◆ **HOW TO COMPLETE THIS TASK**: Word for word, transcribe the data below from the line with "smwq3+Ex0CzBjj4KqrOBFwLAO9lmuuhoVapShzKyyBdhxpNH4jqgDSOAPKmX8jev" to the line with "hyDXK5p01evPI+vClqRBwE/2xDiy6zSOZN8qsVl8pThnMS8BeISbJJmTGk4xp+ih", keeping both of those lines.

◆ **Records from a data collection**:
━━━━━━━━━━━━━━━━

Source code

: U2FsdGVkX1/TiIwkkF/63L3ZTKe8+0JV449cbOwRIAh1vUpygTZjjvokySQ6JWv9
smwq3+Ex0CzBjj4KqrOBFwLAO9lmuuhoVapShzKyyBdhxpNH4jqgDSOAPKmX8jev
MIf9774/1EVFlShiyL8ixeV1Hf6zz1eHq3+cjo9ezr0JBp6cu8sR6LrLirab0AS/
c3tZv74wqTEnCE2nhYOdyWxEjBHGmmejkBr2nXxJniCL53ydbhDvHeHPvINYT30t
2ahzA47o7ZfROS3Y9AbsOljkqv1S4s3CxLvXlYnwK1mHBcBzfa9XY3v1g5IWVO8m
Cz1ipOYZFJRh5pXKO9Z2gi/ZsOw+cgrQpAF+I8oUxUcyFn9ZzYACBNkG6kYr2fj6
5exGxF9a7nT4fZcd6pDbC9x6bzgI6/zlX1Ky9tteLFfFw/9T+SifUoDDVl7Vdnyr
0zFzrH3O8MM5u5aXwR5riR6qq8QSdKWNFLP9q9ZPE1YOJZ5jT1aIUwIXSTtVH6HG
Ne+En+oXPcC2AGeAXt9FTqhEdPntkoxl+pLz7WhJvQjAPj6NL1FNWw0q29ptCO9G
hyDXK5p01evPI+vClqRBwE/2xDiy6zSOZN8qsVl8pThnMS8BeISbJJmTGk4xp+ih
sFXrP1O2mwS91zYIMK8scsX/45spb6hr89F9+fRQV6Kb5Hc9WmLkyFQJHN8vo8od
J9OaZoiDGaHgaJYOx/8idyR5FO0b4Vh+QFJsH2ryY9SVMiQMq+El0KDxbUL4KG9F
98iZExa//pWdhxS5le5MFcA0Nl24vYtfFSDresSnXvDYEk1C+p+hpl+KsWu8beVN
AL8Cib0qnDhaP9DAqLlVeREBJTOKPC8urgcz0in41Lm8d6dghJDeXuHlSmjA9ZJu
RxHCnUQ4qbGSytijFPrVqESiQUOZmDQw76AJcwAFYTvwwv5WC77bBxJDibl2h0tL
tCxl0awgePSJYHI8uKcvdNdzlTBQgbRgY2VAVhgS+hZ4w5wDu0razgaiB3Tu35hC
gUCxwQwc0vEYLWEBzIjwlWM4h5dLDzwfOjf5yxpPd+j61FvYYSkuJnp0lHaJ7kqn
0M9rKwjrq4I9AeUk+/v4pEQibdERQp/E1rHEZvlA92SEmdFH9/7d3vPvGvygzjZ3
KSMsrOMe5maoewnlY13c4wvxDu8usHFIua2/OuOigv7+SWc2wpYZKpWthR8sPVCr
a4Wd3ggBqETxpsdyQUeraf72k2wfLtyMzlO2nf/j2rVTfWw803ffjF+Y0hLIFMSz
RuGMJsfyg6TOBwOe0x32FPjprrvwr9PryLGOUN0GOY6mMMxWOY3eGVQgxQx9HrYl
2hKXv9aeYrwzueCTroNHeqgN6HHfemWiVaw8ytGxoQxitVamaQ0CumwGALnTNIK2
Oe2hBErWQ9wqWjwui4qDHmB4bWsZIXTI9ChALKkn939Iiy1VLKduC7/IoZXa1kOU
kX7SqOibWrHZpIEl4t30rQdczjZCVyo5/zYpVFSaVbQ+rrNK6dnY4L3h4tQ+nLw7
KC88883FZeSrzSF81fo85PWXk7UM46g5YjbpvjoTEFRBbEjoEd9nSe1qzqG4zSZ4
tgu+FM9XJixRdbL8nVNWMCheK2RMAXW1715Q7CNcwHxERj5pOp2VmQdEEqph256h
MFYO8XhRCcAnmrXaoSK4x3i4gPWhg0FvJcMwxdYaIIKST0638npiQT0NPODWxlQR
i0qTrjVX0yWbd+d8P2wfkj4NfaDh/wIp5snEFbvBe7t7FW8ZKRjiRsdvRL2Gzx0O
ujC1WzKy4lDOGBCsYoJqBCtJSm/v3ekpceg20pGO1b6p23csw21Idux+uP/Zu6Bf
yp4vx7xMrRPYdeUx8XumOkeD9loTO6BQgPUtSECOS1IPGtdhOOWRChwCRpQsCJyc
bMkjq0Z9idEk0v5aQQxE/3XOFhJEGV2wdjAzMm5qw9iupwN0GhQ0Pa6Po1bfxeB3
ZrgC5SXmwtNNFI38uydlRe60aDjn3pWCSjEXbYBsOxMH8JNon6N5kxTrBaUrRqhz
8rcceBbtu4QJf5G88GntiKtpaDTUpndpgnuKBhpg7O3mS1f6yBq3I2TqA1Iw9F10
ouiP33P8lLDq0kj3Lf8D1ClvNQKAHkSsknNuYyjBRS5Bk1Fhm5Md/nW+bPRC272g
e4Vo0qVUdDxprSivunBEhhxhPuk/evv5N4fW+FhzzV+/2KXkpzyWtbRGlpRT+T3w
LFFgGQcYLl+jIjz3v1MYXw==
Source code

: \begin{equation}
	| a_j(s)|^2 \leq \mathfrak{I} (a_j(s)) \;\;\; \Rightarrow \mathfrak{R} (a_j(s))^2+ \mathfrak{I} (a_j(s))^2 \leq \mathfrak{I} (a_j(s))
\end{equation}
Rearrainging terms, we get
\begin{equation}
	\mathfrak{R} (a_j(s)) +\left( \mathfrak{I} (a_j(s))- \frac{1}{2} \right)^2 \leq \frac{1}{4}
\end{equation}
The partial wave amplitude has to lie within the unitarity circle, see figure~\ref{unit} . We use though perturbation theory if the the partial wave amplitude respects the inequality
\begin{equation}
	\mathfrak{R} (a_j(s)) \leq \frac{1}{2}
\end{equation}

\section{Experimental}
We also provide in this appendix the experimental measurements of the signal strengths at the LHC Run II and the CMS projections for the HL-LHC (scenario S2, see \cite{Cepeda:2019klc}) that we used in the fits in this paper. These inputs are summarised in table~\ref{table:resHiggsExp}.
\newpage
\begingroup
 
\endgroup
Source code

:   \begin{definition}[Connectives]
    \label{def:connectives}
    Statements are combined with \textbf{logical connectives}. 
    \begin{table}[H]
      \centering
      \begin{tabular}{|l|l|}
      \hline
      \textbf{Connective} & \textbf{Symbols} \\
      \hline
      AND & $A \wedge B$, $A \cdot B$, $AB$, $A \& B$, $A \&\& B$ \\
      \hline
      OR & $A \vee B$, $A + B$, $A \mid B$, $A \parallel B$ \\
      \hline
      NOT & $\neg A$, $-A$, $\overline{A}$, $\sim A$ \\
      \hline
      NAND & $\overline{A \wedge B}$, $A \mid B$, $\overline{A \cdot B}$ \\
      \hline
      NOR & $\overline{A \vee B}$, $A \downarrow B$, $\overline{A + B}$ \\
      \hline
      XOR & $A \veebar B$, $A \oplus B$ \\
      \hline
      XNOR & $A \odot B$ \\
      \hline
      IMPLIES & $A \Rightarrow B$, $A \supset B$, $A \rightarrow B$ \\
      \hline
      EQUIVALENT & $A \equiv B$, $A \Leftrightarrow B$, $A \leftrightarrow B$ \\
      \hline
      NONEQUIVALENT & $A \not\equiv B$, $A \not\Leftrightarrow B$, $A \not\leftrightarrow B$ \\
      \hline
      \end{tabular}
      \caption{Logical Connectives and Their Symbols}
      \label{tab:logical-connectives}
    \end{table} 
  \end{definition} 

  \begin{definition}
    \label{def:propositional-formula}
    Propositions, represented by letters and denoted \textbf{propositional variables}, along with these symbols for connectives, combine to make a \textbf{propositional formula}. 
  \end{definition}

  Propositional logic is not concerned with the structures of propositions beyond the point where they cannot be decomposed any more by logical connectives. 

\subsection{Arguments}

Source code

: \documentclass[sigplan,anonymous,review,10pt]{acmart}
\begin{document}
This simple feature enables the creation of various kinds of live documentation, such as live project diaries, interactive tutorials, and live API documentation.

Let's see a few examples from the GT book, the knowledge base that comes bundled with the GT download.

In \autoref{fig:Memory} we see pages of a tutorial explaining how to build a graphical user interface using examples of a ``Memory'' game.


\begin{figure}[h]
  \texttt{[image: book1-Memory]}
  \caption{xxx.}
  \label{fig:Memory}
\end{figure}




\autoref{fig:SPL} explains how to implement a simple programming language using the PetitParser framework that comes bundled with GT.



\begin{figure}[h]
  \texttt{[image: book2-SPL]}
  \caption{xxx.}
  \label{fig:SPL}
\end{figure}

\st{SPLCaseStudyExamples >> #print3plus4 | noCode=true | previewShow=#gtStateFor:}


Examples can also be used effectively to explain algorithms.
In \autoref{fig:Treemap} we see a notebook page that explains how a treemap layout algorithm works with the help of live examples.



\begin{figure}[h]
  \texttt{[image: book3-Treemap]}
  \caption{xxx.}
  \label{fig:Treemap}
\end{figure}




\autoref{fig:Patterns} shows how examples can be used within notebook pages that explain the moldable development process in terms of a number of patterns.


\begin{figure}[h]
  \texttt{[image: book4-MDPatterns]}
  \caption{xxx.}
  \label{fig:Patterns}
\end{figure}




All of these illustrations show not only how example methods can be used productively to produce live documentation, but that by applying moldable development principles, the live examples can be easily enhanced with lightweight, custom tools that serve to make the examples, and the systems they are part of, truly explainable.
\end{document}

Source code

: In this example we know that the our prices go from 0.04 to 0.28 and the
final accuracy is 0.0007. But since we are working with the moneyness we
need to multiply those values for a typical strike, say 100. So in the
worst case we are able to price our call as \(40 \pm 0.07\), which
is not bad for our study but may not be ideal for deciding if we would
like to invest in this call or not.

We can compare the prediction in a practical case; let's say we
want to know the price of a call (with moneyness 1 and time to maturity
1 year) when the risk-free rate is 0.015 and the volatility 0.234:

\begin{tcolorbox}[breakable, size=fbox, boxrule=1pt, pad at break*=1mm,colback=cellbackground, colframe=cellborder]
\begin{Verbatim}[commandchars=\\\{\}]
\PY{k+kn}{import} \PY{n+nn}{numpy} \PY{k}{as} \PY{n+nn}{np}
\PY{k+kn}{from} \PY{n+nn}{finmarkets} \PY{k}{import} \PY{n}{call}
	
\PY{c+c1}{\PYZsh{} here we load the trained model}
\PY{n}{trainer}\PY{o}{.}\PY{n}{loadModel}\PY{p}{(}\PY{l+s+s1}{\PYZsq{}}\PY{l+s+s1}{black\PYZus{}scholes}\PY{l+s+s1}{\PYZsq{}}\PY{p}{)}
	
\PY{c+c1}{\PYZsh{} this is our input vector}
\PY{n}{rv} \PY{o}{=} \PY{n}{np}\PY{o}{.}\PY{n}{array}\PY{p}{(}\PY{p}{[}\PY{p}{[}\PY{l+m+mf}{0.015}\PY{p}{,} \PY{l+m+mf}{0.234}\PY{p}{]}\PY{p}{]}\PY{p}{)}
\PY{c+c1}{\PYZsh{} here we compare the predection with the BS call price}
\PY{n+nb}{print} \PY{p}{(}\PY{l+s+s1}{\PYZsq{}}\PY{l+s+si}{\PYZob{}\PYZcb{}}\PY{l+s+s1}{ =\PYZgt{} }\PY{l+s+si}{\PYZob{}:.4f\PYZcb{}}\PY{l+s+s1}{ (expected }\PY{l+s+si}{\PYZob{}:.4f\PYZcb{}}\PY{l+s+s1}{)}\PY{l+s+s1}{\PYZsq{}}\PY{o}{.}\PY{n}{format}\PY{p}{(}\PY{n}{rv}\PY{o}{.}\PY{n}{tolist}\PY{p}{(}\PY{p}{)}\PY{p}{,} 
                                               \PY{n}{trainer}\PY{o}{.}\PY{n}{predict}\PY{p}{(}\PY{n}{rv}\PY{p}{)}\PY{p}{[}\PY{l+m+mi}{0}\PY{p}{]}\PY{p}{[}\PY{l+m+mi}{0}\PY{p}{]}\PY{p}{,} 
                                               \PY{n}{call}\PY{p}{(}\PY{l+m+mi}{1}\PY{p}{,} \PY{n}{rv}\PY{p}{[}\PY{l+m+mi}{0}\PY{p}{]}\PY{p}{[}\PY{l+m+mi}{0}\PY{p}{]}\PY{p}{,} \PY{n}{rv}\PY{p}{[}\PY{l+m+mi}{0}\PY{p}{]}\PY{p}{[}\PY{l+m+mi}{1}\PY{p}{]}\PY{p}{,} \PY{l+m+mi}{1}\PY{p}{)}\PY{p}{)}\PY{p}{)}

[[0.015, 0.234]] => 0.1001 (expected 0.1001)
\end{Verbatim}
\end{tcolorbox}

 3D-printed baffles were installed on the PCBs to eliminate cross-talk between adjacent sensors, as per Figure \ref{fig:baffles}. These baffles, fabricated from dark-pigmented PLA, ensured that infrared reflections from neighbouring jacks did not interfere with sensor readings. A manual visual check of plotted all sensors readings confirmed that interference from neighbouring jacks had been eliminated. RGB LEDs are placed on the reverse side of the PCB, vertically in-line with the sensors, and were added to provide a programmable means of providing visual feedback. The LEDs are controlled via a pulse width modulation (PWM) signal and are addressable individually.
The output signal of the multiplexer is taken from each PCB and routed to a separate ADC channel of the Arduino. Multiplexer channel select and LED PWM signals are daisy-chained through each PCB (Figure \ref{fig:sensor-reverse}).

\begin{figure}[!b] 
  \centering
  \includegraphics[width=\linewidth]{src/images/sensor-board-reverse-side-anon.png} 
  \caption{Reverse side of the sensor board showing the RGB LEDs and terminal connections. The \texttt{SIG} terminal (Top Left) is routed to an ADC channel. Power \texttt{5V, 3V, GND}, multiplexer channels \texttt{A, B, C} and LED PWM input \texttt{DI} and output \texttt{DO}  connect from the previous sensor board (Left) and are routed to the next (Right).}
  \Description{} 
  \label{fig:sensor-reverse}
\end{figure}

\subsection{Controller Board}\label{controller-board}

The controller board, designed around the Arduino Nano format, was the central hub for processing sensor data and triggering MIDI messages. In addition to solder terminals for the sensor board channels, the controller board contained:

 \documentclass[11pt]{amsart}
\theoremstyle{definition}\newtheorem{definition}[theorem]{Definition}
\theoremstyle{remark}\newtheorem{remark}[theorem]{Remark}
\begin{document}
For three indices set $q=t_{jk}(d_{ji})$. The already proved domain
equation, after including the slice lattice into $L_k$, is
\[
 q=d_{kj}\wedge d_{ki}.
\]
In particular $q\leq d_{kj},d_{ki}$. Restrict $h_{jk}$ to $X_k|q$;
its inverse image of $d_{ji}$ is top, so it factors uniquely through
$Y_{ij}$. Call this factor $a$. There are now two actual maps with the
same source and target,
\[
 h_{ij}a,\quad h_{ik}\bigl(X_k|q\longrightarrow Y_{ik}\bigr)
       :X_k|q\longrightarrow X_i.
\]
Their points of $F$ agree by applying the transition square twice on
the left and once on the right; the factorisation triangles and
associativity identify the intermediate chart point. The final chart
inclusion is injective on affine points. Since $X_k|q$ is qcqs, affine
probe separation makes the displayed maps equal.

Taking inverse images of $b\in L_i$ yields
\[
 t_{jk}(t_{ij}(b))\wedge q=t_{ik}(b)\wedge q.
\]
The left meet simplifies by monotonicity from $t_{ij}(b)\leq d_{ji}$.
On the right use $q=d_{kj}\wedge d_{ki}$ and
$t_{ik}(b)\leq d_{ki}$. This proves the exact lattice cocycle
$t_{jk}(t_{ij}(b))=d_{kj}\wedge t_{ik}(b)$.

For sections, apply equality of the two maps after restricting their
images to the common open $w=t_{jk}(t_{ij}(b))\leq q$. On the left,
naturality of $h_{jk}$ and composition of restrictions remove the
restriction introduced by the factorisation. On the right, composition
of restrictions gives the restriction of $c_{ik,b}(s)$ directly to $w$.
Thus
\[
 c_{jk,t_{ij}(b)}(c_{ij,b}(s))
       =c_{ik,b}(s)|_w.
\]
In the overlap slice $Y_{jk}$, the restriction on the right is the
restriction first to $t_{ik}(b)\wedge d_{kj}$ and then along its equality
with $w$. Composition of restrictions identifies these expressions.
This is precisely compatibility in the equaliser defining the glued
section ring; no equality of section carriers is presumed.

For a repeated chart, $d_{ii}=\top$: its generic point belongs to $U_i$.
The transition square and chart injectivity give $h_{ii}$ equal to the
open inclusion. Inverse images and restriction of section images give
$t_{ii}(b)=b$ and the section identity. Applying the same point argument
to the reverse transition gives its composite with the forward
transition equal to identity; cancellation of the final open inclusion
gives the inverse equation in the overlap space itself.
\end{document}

━━━━━━━━━━━━━━━━

◆ **PROBLEM SOLUTION**:
smwq3+Ex0CzBjj4KqrOBFwLAO9lmuuhoVapShzKyyBdhxpNH4jqgDSOAPKmX8jev
MIf9774/1EVFlShiyL8ixeV1Hf6zz1eHq3+cjo9ezr0JBp6cu8sR6LrLirab0AS/
c3tZv74wqTEnCE2nhYOdyWxEjBHGmmejkBr2nXxJniCL53ydbhDvHeHPvINYT30t
2ahzA47o7ZfROS3Y9AbsOljkqv1S4s3CxLvXlYnwK1mHBcBzfa9XY3v1g5IWVO8m
Cz1ipOYZFJRh5pXKO9Z2gi/ZsOw+cgrQpAF+I8oUxUcyFn9ZzYACBNkG6kYr2fj6
5exGxF9a7nT4fZcd6pDbC9x6bzgI6/zlX1Ky9tteLFfFw/9T+SifUoDDVl7Vdnyr
0zFzrH3O8MM5u5aXwR5riR6qq8QSdKWNFLP9q9ZPE1YOJZ5jT1aIUwIXSTtVH6HG
Ne+En+oXPcC2AGeAXt9FTqhEdPntkoxl+pLz7WhJvQjAPj6NL1FNWw0q29ptCO9G
hyDXK5p01evPI+vClqRBwE/2xDiy6zSOZN8qsVl8pThnMS8BeISbJJmTGk4xp+ih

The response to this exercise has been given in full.